_Your objective_
Your task is to return the line containing "- Enhanced prompts" and each line after it through the end of the entries, exactly, with no other lines.
______
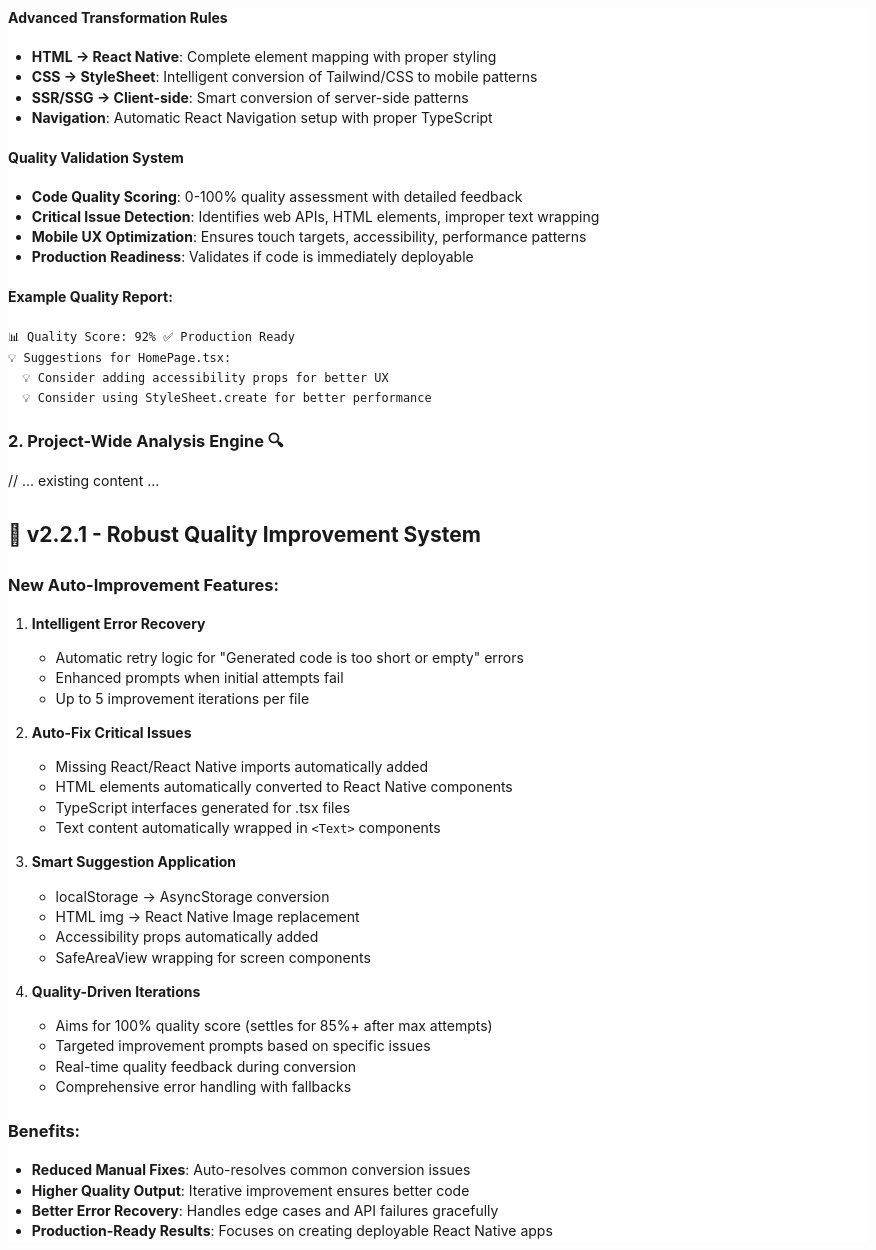 #### Advanced Transformation Rules
- **HTML → React Native**: Complete element mapping with proper styling
- **CSS → StyleSheet**: Intelligent conversion of Tailwind/CSS to mobile patterns
- **SSR/SSG → Client-side**: Smart conversion of server-side patterns
- **Navigation**: Automatic React Navigation setup with proper TypeScript

#### Quality Validation System
- **Code Quality Scoring**: 0-100% quality assessment with detailed feedback
- **Critical Issue Detection**: Identifies web APIs, HTML elements, improper text wrapping
- **Mobile UX Optimization**: Ensures touch targets, accessibility, performance patterns
- **Production Readiness**: Validates if code is immediately deployable

#### Example Quality Report:
```bash
📊 Quality Score: 92% ✅ Production Ready
💡 Suggestions for HomePage.tsx:
  💡 Consider adding accessibility props for better UX
  💡 Consider using StyleSheet.create for better performance
```

### 2. **Project-Wide Analysis Engine** 🔍
// ... existing content ... 

## 🔧 v2.2.1 - Robust Quality Improvement System

### New Auto-Improvement Features:

1. **Intelligent Error Recovery**
   - Automatic retry logic for "Generated code is too short or empty" errors
   - Enhanced prompts when initial attempts fail
   - Up to 5 improvement iterations per file

2. **Auto-Fix Critical Issues**
   - Missing React/React Native imports automatically added
   - HTML elements automatically converted to React Native components
   - TypeScript interfaces generated for .tsx files
   - Text content automatically wrapped in `<Text>` components

3. **Smart Suggestion Application**
   - localStorage → AsyncStorage conversion
   - HTML img → React Native Image replacement
   - Accessibility props automatically added
   - SafeAreaView wrapping for screen components

4. **Quality-Driven Iterations**
   - Aims for 100% quality score (settles for 85%+ after max attempts)
   - Targeted improvement prompts based on specific issues
   - Real-time quality feedback during conversion
   - Comprehensive error handling with fallbacks

### Benefits:
- **Reduced Manual Fixes**: Auto-resolves common conversion issues
- **Higher Quality Output**: Iterative improvement ensures better code
- **Better Error Recovery**: Handles edge cases and API failures gracefully
- **Production-Ready Results**: Focuses on creating deployable React Native apps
______
_Response below_
   - Enhanced prompts when initial attempts fail
   - Up to 5 improvement iterations per file

2. **Auto-Fix Critical Issues**
   - Missing React/React Native imports automatically added
   - HTML elements automatically converted to React Native components
   - TypeScript interfaces generated for .tsx files
   - Text content automatically wrapped in `<Text>` components

3. **Smart Suggestion Application**
   - localStorage → AsyncStorage conversion
   - HTML img → React Native Image replacement
   - Accessibility props automatically added
   - SafeAreaView wrapping for screen components

4. **Quality-Driven Iterations**
   - Aims for 100% quality score (settles for 85%+ after max attempts)
   - Targeted improvement prompts based on specific issues
   - Real-time quality feedback during conversion
   - Comprehensive error handling with fallbacks

### Benefits:
- **Reduced Manual Fixes**: Auto-resolves common conversion issues
- **Higher Quality Output**: Iterative improvement ensures better code
- **Better Error Recovery**: Handles edge cases and API failures gracefully
- **Production-Ready Results**: Focuses on creating deployable React Native apps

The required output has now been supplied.